5 M$ à la francisation, mais 750 M$+ à l’anglicisation !

24 septembre 2020

PL66 : le MQF exhorte la CAQ de renoncer au projet d’agrandissement de Dawson  

C’est avec désarroi que le Mouvement Québec français (MQF) et ses partenaires ont pris connaissance du nouveau projet de loi 66 (anciennement loi 61) par lequel la CAQ entend reconduire, malgré toutes les levées de boucliers, le projet d’agrandissement du Collège Dawson, sis à Westmount.

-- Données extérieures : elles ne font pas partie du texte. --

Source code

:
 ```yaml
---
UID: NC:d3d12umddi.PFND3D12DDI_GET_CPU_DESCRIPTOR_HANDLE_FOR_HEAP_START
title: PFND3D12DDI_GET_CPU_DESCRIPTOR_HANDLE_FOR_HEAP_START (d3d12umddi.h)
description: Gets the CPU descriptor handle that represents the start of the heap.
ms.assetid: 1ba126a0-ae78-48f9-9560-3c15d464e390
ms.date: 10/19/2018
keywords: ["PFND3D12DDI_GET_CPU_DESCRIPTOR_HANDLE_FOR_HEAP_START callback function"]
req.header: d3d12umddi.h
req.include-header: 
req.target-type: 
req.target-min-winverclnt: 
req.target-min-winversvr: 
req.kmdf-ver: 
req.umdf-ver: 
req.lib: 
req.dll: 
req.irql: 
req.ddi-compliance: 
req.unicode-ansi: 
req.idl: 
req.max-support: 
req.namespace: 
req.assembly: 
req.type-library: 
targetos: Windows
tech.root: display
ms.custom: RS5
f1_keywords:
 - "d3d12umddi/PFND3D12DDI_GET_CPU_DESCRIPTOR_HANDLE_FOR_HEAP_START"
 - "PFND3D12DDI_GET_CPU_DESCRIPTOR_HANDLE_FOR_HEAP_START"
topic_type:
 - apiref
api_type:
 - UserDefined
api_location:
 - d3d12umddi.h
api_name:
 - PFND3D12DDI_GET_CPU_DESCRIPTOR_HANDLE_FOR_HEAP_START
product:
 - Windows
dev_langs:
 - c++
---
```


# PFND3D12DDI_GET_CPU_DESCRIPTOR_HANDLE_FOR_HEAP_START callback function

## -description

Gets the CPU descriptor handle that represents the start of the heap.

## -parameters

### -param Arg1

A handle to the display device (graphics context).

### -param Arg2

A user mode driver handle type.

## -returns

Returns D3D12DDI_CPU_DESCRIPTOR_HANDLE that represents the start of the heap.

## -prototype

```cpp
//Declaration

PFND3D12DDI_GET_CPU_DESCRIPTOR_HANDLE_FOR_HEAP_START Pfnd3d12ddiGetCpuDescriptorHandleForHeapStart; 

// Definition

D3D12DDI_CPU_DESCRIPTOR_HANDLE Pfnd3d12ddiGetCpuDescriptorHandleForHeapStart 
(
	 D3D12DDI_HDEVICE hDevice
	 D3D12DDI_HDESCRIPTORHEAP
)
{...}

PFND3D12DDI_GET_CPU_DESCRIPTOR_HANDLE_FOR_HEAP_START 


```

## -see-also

Alors qu’en début de semaine, le ministre Jolin-Barrette annonçait l’octroi d’une enveloppe supplémentaire de 5 M$ annuellement pour le nécessaire renforcement des effectifs de l’Office québécois de la langue française (OQLF), voici que le gouvernement caquiste entend cette fois donner le go à un chantier d’au moins 50 millions de dollars, « voué à hypertrophier encore davantage cette authentique machine à angliciser1 que constitue le Dawson College ».

1Voir les travaux du chercheur indépendant Frédéric Lacroix à ce sujet.

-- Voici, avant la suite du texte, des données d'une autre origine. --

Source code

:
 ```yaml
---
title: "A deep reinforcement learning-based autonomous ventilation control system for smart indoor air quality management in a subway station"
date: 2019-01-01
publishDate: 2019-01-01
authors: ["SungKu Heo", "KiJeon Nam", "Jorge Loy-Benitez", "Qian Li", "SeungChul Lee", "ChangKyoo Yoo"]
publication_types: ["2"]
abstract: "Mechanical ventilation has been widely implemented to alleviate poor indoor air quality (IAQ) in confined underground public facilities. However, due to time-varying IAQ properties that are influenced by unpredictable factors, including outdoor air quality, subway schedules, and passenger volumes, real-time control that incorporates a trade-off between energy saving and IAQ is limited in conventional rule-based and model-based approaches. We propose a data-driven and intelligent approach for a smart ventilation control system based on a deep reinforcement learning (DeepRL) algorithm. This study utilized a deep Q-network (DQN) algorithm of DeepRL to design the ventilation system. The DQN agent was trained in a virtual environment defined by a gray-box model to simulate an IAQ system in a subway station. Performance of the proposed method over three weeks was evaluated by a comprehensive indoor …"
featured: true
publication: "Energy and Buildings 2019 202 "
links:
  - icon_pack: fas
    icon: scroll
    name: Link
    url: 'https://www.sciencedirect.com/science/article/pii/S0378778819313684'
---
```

Le président du MQF, M. Maxime Laporte a fait valoir : « À quoi bon appliquer quelque plaster ou sparadrap, si c’est pour ensuite aggraver l’hémorragie à grands coups de couteau ? Quel drôle de nationalisme que ce national-masochisme de la CAQ ! »

Et comme si ça ne suffisait pas, le PL66 « privilégie également l’expansion de l’empire mcgillois dans le cadre d’un projet d’aménagement du site de l’ancien Hôpital Royal-Victoria, cela en dépit des appels visionnaires lancés par certains de nos plus brillants esprits, invitant plutôt à y construire une grande université de la Francophonie… Ce projet coûtera aux contribuables plus de 700 millions de dollars, selon Frédéric Lacroix. Après le scandale du McGill University Health Center, après les milliards de fonds publics engloutis dans cette monstruosité institutionnelle sur-financée, véritable catalyseur de l’anglicisation de notre métropole, on en redemande ? Cet auto-sabotage doit cesser. »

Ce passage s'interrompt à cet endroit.